■ Given information ■
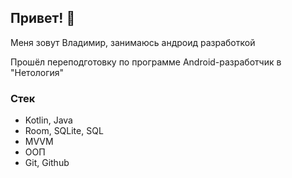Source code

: ## Привет! 👋

Меня зовут Владимир, занимаюсь андроид разработкой

Прошёл переподготовку по программе Android-разработчик в "Нетология"

### Стек
- Kotlin, Java
- Room, SQLite, SQL
- MVVM
- ООП
- Git, Github

<!--
**Dzot1k/Dzot1k** is a ✨ _special_ ✨ repository because its `README.md` (this file) appears on your GitHub profile.

Here are some ideas to get you started:

- 🔭 I’m currently working on ...
- 🌱 I’m currently learning ...
- 👯 I’m looking to collaborate on ...
- 🤔 I’m looking for help with ...
- 💬 Ask me about ...
- 📫 How to reach me: ...
- 😄 Pronouns: ...
- ⚡ Fun fact: ...
-->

■ Try it ■
Where an entry holds a picture, leave the picture out and output the rest exactly.

■ Written response ■
Source code

: ## Привет! 👋

Меня зовут Владимир, занимаюсь андроид разработкой

Прошёл переподготовку по программе Android-разработчик в "Нетология"

### Стек
- Kotlin, Java
- Room, SQLite, SQL
- MVVM
- ООП
- Git, Github

<!--
**Dzot1k/Dzot1k** is a ✨ _special_ ✨ repository because its `README.md` (this file) appears on your GitHub profile.

Here are some ideas to get you started:

- 🔭 I’m currently working on ...
- 🌱 I’m currently learning ...
- 👯 I’m looking to collaborate on ...
- 🤔 I’m looking for help with ...
- 💬 Ask me about ...
- 📫 How to reach me: ...
- 😄 Pronouns: ...
- ⚡ Fun fact: ...
-->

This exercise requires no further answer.